:: Exercise ::
Write out, word for word, only the lines from the one containing "DnDas03/DnDas03 is a" through the final line of the data.
───
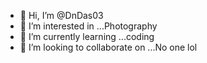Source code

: - 👋 Hi, I’m @DnDas03
- 👀 I’m interested in ...Photography 
- 🌱 I’m currently learning ...coding
- 💞️ I’m looking to collaborate on ...No one lol

<!---
DnDas03/DnDas03 is a ✨ special ✨ repository because its `README.md` (this file) appears on your GitHub profile.
You can click the Preview link to take a look at your changes.
--->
───
:: Problem solution ::
DnDas03/DnDas03 is a ✨ special ✨ repository because its `README.md` (this file) appears on your GitHub profile.
You can click the Preview link to take a look at your changes.
--->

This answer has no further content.